On closer inspection, ancillary sections of the 1873 U.S. law portend the monetary developments of the twentieth century. Sections 15 and 16 prescribed that smaller denominations, from 50¢ to 1¢, were to be made in metals other than gold. An act of 1879 (Statutes at Large 1879, 7) made these subsidiary coins convertible, in sums of $20 or more, into “lawful money” (i.e., gold) on demand at the Treasury. Subsidiary coins were tokens: their value came not from metal within but from trust in the government’s promise to convert them into gold (dollars) upon demand.
In 1900, sections 15 and 16 were thought unremarkable, dealing as they did with a matter of subsidiary importance, a technical issue much like minting charges or employee salaries. Indeed, similar provisions for small change could be found in the monetary laws of other advanced countries, and monetary textbooks of the time routinely described what had become by then a “standard formula” for managing the supply of small change.
Yet it took centuries to devise the formula. And until it was devised, the supply of small change was an important and persistent problem. Furthermore, from our vantage one hundred and twenty-five years later, the more enduring features of the act of 1873 are sections 15 and 16: for today all parts of our money, not just small change, have now become “tokens,” convertible only into other tokens.
This book is about the “big problem of small change”: what the problem was, how it was solved and why it took so long, and what was learned in the process about broader monetary and fiscal affairs. A long struggle with the problem of small change eventually produced a practical solution. It also produced a monetary theory that was able to extend token coinage to the entire denomination structure and found the comprehensive fiat money system that prevails today.3
The enduring problem of small change
Western Europeans long struggled to sustain a proper mix of large and small denomination coins, and to free themselves of the belief that coins of all denominations should be full-bodied.
The monetary system begun by Charlemagne about A.D. 800 had only one coin, the silver penny. From the end of the twelfth century, various states introduced larger denominations. To do so, they established a monetary system that embodied the prevailing views about money. At the time, European monetary authorities did not think of money as something whose value emerges from its role as medium of exchange. Instead, they shared a conception of money that ignored its moneyness and focused solely on the substance it contained, namely silver. Therefore, in their view, coins of all denominations should be full-bodied, and rates of exchange of coins of different denominations should reflect their relative metal contents. They understood how a commodity money anchored nominal prices, and they sought to maintain that anchor throughout the denomination structure. So they set up a system in which supplies of coins of all denominations were chosen by private citizens, who decided if and when to use metal to purchase new coins from the mint at prices set by the government.

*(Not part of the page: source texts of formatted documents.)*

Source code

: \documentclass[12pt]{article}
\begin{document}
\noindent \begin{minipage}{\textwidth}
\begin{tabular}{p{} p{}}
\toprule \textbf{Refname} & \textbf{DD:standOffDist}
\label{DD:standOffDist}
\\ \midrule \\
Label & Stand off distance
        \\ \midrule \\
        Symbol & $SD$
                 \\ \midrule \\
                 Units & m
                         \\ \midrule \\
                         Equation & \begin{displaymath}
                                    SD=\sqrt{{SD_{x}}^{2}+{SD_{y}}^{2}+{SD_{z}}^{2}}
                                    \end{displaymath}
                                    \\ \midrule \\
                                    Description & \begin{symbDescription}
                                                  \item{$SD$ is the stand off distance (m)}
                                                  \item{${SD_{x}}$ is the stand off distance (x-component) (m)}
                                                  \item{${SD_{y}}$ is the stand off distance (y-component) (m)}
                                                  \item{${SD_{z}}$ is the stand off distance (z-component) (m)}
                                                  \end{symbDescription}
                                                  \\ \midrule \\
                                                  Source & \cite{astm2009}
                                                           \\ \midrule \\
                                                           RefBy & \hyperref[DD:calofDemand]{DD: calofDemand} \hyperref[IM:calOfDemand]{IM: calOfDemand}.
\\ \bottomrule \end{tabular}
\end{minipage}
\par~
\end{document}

In the following centuries, that system produced intermittent shortages of small denomination coins, persistent depreciations of small coins relative to large ones, and recurrent debasements of the small coins. Cipolla (1956, 31) stated that “Mediterranean Europe failed to discover a good and automatic device to control the quantity of petty coins to be left in circulation,” a failure that extended across Europe. He called this failure the “big problem of small change.”
By the middle of the nineteenth century, the mechanics of a sound system were well understood, thoroughly accepted, and widely implemented. According to Cipolla (1956, 27):
Every elementary textbook of economics gives the standard formula for maintaining a sound system of fractional money: to issue on government account small coins having a commodity value lower than their monetary value; to limit the quantity of these small coins in circulation; to provide convertibility with unit money.… Simple as this formula may seem, it took centuries to work it out. In England it was not applied until 1816, and in the United States it was not accepted before 1853.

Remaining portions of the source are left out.